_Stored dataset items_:
# # # #
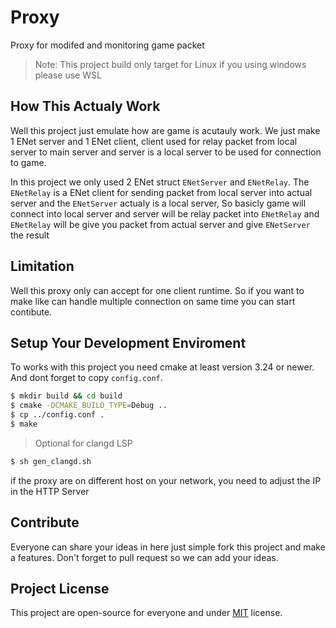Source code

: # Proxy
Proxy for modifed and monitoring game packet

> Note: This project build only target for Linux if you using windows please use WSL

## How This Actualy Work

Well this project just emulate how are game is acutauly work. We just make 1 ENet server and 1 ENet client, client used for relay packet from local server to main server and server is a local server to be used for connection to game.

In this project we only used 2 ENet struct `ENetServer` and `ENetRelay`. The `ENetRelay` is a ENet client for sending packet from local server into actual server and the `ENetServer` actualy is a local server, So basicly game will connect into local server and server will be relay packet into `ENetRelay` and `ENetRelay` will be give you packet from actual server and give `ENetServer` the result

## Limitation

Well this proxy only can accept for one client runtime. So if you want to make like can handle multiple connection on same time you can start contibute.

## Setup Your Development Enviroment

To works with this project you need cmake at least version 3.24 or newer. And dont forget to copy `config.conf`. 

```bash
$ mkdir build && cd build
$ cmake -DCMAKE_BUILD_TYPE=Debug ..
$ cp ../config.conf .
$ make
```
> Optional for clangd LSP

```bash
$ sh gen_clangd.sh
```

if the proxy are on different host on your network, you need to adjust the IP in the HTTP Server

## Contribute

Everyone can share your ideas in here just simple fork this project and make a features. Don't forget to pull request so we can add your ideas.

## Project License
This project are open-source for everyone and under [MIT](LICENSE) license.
# # # #
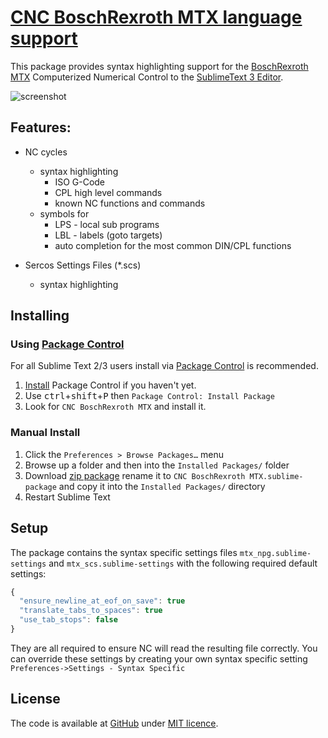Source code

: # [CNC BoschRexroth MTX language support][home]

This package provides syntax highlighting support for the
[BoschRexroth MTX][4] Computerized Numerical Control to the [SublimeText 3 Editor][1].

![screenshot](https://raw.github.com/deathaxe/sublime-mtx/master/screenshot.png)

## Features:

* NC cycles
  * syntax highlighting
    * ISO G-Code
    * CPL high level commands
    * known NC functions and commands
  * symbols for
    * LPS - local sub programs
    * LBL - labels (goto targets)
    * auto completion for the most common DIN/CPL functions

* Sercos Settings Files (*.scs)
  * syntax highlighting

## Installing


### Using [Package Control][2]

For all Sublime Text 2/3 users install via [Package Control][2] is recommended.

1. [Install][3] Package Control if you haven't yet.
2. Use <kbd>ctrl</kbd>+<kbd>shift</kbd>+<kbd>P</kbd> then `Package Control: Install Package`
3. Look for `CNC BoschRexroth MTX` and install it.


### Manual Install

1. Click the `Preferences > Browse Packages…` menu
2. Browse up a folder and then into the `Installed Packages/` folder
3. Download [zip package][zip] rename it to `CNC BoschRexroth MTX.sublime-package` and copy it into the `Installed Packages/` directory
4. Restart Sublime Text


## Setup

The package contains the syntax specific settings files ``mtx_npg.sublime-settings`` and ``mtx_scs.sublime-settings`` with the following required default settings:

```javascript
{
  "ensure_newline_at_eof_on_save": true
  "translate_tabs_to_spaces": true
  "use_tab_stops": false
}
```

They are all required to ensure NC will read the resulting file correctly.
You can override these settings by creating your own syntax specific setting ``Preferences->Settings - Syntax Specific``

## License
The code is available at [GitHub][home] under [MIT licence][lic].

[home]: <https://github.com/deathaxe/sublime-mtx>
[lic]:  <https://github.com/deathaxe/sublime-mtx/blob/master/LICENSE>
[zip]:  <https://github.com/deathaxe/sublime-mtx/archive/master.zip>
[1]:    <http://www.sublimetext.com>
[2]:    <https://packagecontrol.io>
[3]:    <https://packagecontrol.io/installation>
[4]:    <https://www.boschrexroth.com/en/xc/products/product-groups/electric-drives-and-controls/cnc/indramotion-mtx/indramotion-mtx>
# # # #
_What you should do_: Return exactly the lines above from the line that has "Everyone can share" through the line that has "This project are", inclusive, and nothing else.

_Response to the exercise_:
Everyone can share your ideas in here just simple fork this project and make a features. Don't forget to pull request so we can add your ideas.

## Project License
This project are open-source for everyone and under [MIT](LICENSE) license.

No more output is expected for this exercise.